O “novo” agronegócio trouxe esperança de estancar o êxodo rural. A lucratividade e, cada vez mais, a comodidade das cidades está nas fazendas. Em um movimento reverso, o bom desempenho das atividades nas propriedades estimularam o jovem a ficar no campo. Das faculdades, voltam ao sítio para continuar com os negócios da família.

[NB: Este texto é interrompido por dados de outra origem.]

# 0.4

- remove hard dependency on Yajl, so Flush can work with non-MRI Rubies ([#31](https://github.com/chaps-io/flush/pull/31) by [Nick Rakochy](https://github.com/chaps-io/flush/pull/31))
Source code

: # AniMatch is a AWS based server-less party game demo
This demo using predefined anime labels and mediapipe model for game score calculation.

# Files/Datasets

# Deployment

A falta de energia elétrica deu lugar à internet de alta velocidade, as meia dúzia de galinhas empoleiradas deram lugar a galpões com 20 mil aves, o porco para abastecer o freezer e fazer torresmo se transformou em milhares de leitões de alto padrão, o leite que antes ia para o vizinho na leiteira hoje abastece as principais indústrias lácteas do Brasil, o peixe que era para o lazer se transformou em filés de renda extra.

Nos últimos anos muita coisa mudou no agronegócio da região de Marechal Cândido Rondon. Com bases econômicas e até sociais no campo, o cidadão viu a terra perder espaço e atratividade para a vida na cidade, mas agora observa um movimento contrário e positivo de retorno às origens.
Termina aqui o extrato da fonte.